We do not even have to worry about line termination since the extra
pieces of info are prepended to the pathname.  Nice.
quoted
@@ -485,6 +490,10 @@ int cmd_merge_tree(int argc, const char **argv, const char *prefix)
                          N_("do a trivial merge only"), 't'),
              OPT_BOOL(0, "messages", &o.show_messages,
                       N_("also show informational/conflict messages")),
+             OPT_BOOL_F('l', "exclude-modes-oids-stages",
+                        &o.exclude_modes_oids_stages,
+                        N_("list conflicted files without modes/oids/stages"),
+                        PARSE_OPT_NONEG),
Why does "-l" give shorter output than without it?  "-l" strongly
hints a longer output than without, at least to me.  Just wondering
if this will not become a source of confusion to future scripting
users.
Here's another example where I was struggling with naming.  Something
like ls-tree's `--name-only` would have been nice, but I was worried
it'd be confusing since it only affected the conflicted info section
and does not suppress the printing of the toplevel tree or the
informational messages sections.  And the name
--exclude-modes-oids-stages was long enough that I wanted a short flag
for it, and just used the first letter of the description ("list
conflicted files...").  I'm happy to change either the long or the
short name for this flag if anyone has suggestions.
There's always sidestepping it by replacing it with a --format :)
Another solution that occurred to me, and I was _really_ close to
doing it for v3, was to just flat drop this patch entirely and not
include any such option.  But...

  * "Which files had conflicts?" seems like such an obvious question
  * I've used `git ls-files -u | awk {print\$4} | uniq` a lot in the
past after `git merge` (Or `git rebase`) to get this info (yeah, it
turns out `git diff --name-only --diff-filter=U` is 4 fewer
characters)
  * "display the list of files where conflicts were present in the web
UI" was listed as an early usecase[1]

[1] https://lore.kernel.org/git/YYlqpuzv+bmZaFzz@nand.local/ (local)

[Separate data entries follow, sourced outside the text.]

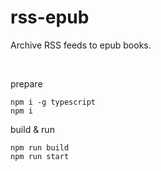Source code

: # rss-epub
Archive RSS feeds to epub books.

<br/>

prepare
```shell
npm i -g typescript
npm i
```

build & run
```shell
npm run build
npm run start
```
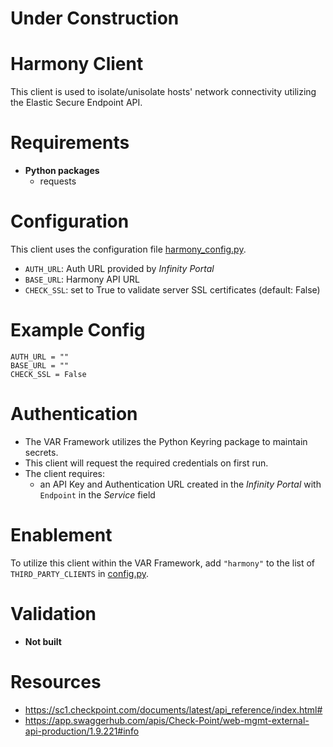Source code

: # Under Construction

# Harmony Client
This client is used to isolate/unisolate hosts' network connectivity utilizing the Elastic Secure Endpoint API.  

# Requirements
- __Python packages__
  - requests

# Configuration
This client uses the configuration file [harmony_config.py](harmony_config.py).
  - `AUTH_URL`: Auth URL provided by _Infinity Portal_
  - `BASE_URL`: Harmony API URL
  - `CHECK_SSL`: set to True to validate server SSL certificates (default: False)
  
# Example Config
```
AUTH_URL = ""
BASE_URL = ""
CHECK_SSL = False
```

# Authentication
- The VAR Framework utilizes the Python Keyring package to maintain secrets. 
- This client will request the required credentials on first run. 
- The client requires:
   - an API Key and Authentication URL created in the _Infinity Portal_ with `Endpoint` in the _Service_ field
# Enablement
To utilize this client within the VAR Framework, add `"harmony"` to the list of `THIRD_PARTY_CLIENTS` in [config.py](../../config.py).

# Validation
 - __Not built__

# Resources
- https://sc1.checkpoint.com/documents/latest/api_reference/index.html#
- https://app.swaggerhub.com/apis/Check-Point/web-mgmt-external-api-production/1.9.221#info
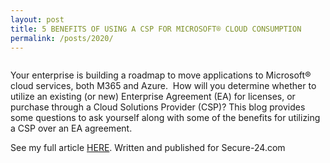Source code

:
 ```yaml
---
layout: post
title: 5 BENEFITS OF USING A CSP FOR MICROSOFT® CLOUD CONSUMPTION
permalink: /posts/2020/
---
```


<!-- wp:image {"align":"center","id":406,"sizeSlug":"large"} -->
<div class="wp-block-image"><figure class="aligncenter size-large"><img src="https://captainhyperscaler.files.wordpress.com/2020/02/image-2.png?w=300" alt="" class="wp-image-406"/></figure></div>
<!-- /wp:image -->

<!-- wp:paragraph -->
<p>Your enterprise is building a roadmap to move applications to Microsoft® cloud services, both M365 and Azure.&nbsp; How will you determine whether to utilize an existing (or new) Enterprise Agreement (EA) for licenses, or purchase through a Cloud Solutions Provider (CSP)? This blog provides some questions to ask yourself along with some of the benefits for utilizing a CSP over an EA agreement.</p>
<!-- /wp:paragraph -->

<!-- wp:paragraph -->
<p>See my full article <a rel="noreferrer noopener" aria-label="HERE (opens in a new tab)" href="https://www.secure-24.com/5-benefits-of-using-a-csp-for-microsoft-cloud-consumption/" target="_blank">HERE</a>.  Written and published for Secure-24.com</p>
<!-- /wp:paragraph -->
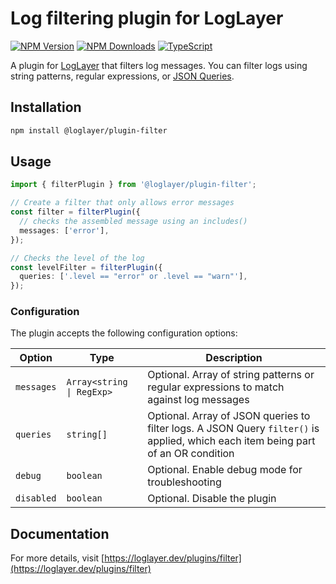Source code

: # Log filtering plugin for LogLayer

[![NPM Version](https://img.shields.io/npm/v/%40loglayer%2Fplugin-filter)](https://www.npmjs.com/package/@loglayer/plugin-filter)
[![NPM Downloads](https://img.shields.io/npm/dm/%40loglayer%2Fplugin-filter)](https://www.npmjs.com/package/@loglayer/plugin-filter)
[![TypeScript](https://img.shields.io/badge/%3C%2F%3E-TypeScript-%230074c1.svg)](http://www.typescriptlang.org/)

A plugin for [LogLayer](https://loglayer.dev) that filters log messages. You can filter logs using string patterns, regular expressions, 
or [JSON Queries](https://jsonquerylang.org/).

## Installation

```bash
npm install @loglayer/plugin-filter
```

## Usage

```typescript
import { filterPlugin } from '@loglayer/plugin-filter';

// Create a filter that only allows error messages
const filter = filterPlugin({
  // checks the assembled message using an includes()
  messages: ['error'],
});

// Checks the level of the log
const levelFilter = filterPlugin({
  queries: ['.level == "error" or .level == "warn"'],
});
```

### Configuration

The plugin accepts the following configuration options:

| Option | Type | Description                                                                                                                       |
|--------|------|-----------------------------------------------------------------------------------------------------------------------------------|
| `messages` | `Array<string \| RegExp>` | Optional. Array of string patterns or regular expressions to match against log messages                                           |
| `queries` | `string[]` | Optional. Array of JSON queries to filter logs. A JSON Query `filter()` is applied, which each item being part of an OR condition |
| `debug` | `boolean` | Optional. Enable debug mode for troubleshooting                                                                                   |
| `disabled` | `boolean` | Optional. Disable the plugin                                                                                                      |

## Documentation

For more details, visit [https://loglayer.dev/plugins/filter](https://loglayer.dev/plugins/filter) 
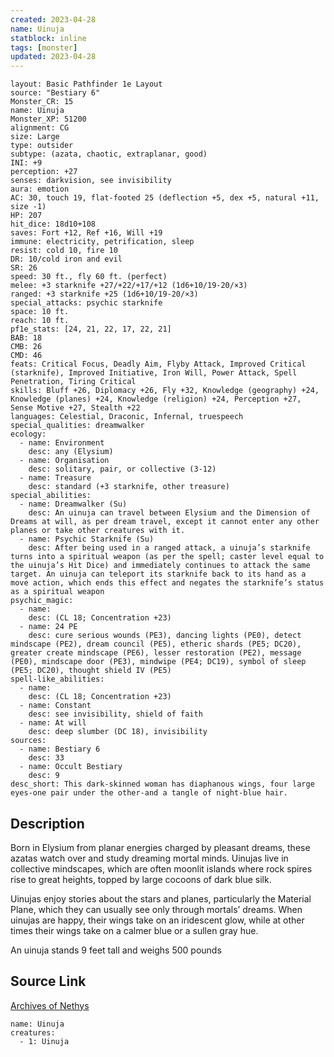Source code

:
```yaml
---
created: 2023-04-28
name: Uinuja
statblock: inline
tags: [monster]
updated: 2023-04-28
---
```

```statblock
layout: Basic Pathfinder 1e Layout
source: "Bestiary 6"
Monster_CR: 15
name: Uinuja
Monster_XP: 51200
alignment: CG
size: Large
type: outsider
subtype: (azata, chaotic, extraplanar, good)
INI: +9
perception: +27
senses: darkvision, see invisibility
aura: emotion
AC: 30, touch 19, flat-footed 25 (deflection +5, dex +5, natural +11, size -1)
HP: 207
hit_dice: 18d10+108
saves: Fort +12, Ref +16, Will +19
immune: electricity, petrification, sleep
resist: cold 10, fire 10
DR: 10/cold iron and evil
SR: 26
speed: 30 ft., fly 60 ft. (perfect)
melee: +3 starknife +27/+22/+17/+12 (1d6+10/19-20/×3)
ranged: +3 starknife +25 (1d6+10/19-20/×3)
special_attacks: psychic starknife
space: 10 ft.
reach: 10 ft.
pf1e_stats: [24, 21, 22, 17, 22, 21]
BAB: 18
CMB: 26
CMD: 46
feats: Critical Focus, Deadly Aim, Flyby Attack, Improved Critical (starknife), Improved Initiative, Iron Will, Power Attack, Spell Penetration, Tiring Critical
skills: Bluff +26, Diplomacy +26, Fly +32, Knowledge (geography) +24, Knowledge (planes) +24, Knowledge (religion) +24, Perception +27, Sense Motive +27, Stealth +22
languages: Celestial, Draconic, Infernal, truespeech
special_qualities: dreamwalker
ecology:
  - name: Environment
    desc: any (Elysium)
  - name: Organisation
    desc: solitary, pair, or collective (3-12)
  - name: Treasure
    desc: standard (+3 starknife, other treasure)
special_abilities:
  - name: Dreamwalker (Su)
    desc: An uinuja can travel between Elysium and the Dimension of Dreams at will, as per dream travel, except it cannot enter any other planes or take other creatures with it.
  - name: Psychic Starknife (Su)
    desc: After being used in a ranged attack, a uinuja’s starknife turns into a spiritual weapon (as per the spell; caster level equal to the uinuja’s Hit Dice) and immediately continues to attack the same target. An uinuja can teleport its starknife back to its hand as a move action, which ends this effect and negates the starknife’s status as a spiritual weapon
psychic_magic:
  - name:
    desc: (CL 18; Concentration +23)
  - name: 24 PE
    desc: cure serious wounds (PE3), dancing lights (PE0), detect mindscape (PE2), dream council (PE5), etheric shards (PE5; DC20), greater create mindscape (PE6), lesser restoration (PE2), message (PE0), mindscape door (PE3), mindwipe (PE4; DC19), symbol of sleep (PE5; DC20), thought shield IV (PE5)
spell-like_abilities:
  - name:
    desc: (CL 18; Concentration +23)
  - name: Constant
    desc: see invisibility, shield of faith
  - name: At will
    desc: deep slumber (DC 18), invisibility
sources:
  - name: Bestiary 6
    desc: 33
  - name: Occult Bestiary
    desc: 9
desc_short: This dark-skinned woman has diaphanous wings, four large eyes-one pair under the other-and a tangle of night-blue hair.
```
## Description
Born in Elysium from planar energies charged by pleasant dreams, these azatas watch over and study dreaming mortal minds. Uinujas live in collective mindscapes, which are often moonlit islands where rock spires rise to great heights, topped by large cocoons of dark blue silk. 

Uinujas enjoy stories about the stars and planes, particularly the Material Plane, which they can usually see only through mortals’ dreams. When uinujas are happy, their wings take on an iridescent glow, while at other times their wings take on a calmer blue or a sullen gray hue. 

An uinuja stands 9 feet tall and weighs 500 pounds
## Source Link
[Archives of Nethys](https://aonprd.com/MonsterDisplay.aspx?ItemName=Uinuja)
```encounter-table
name: Uinuja
creatures:
  - 1: Uinuja
```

So it seemed like making that question easy to answer was worthwhile.
Anyway, I'd mentioned that in an earlier review in
[ref]. FWIW here's an experiment
to do that that I polished up (mostly copied from the ls-tree WIP code
I'd written already).

I don't know if it will ever be useful, or if you think it's
worthwhile/simpler, but in either case I think in doing this I spotted
the following issues or otherwise noted inconsistencies in the pre-image:

   The docs say that "<stage> <path>" is SP-separated, but it's
   actually TAB-separated, the rest is SP-separated.
Yeah, good catch.  However, it doesn't actually say they are
SP-separated; it's ambiguous about the spacing.  Which probably isn't
a good thing, but it was kind of copied from the ls-files manual:

"""
       git ls-files just outputs the filenames unless --stage is specified in
       which case it outputs:

           [<tag> ]<mode> <object> <stage> <file>
"""

(which also uses a tab between <stage> and <file> and a space
otherwise, but the output above may lead you to believe otherwise.)
 * That you de-dupe --exclude-modes-oids-stages is a bit of a hidden feature,
   but argubly initiative. Should it by optional? In any case my formatting
   experiment makes it optional, since it then needs to be generalized to de-dupe
   after we've formatted.
I think without de-duping the flag isn't helpful enough to bother
implementing.  Requiring two flags also seems painful, given the
common case scenario.

I hope I'm not coming across as dismissive.  I think eventually adding
a --format and --dedupe (the combination of which might be implied by
whatever flag is used now) might be useful additions.  Maybe --abbrev
too...eventually.  But I'm worried that it's distracting from focusing
on usecases.  In particular, I'm worried it leads to "well, script
writers technically can get what they want because we provided
everything" rather than focusing on making the most common things easy
to get, and then extending the command for flexibility as needed
later.

I'd really rather that early versions _just_ focus on actual usecases
as far as UI is concerned (and thus I was really happy to see Dscho
and Taylor concentrate on that side; I think Christian might have been
talking about that angle some but it was hard to differentiate from
the "merge-tree on steroids" spitballing).  While I want to be careful
to avoid preventing UI flexibility, I think building it in from the
beginning tends to lead to a design that is less usable.  (e.g. the
possible loss of de-duping that would naturally have arisen from
looking at things from the other angle.)  It's just a bias I have.
 * Perhaps we should support --abbrev as ls-tree does? The below diff shows
   it's easy enough.
This one is less problematic to me, but I'd still rather that the UI
side of things focused on the usecases for early versions.
 * The dance you have with sed-ing out the hash in the tests could be made much
   easier with "sed 1d <out >actual" and --no-messages for some existing tests.
Ignoring the first line is semantically different than verifying it
looks like a hash.  It also only works on the first line, and hashes
appear in multiple places, so you'd need a variety of different sed
commands for different parts of the output, which doesn't seem any
easier at all to me; I think using the same replacement everywhere is
simpler.  But perhaps I should turn it into a shell function that I
use in each case.
quoted hunk ↗ jump to hunk
diff --git a/Documentation/git-merge-tree.txt b/Documentation/git-merge-tree.txt
index 6a2ed475106..e906d1dc9bf 100644
--- a/Documentation/git-merge-tree.txt
+++ b/Documentation/git-merge-tree.txt
@@ -44,10 +44,9 @@ OPTIONS
        newline.  Also begin the messages section with a NUL character
        instead of a newline.  See OUTPUT below for more information.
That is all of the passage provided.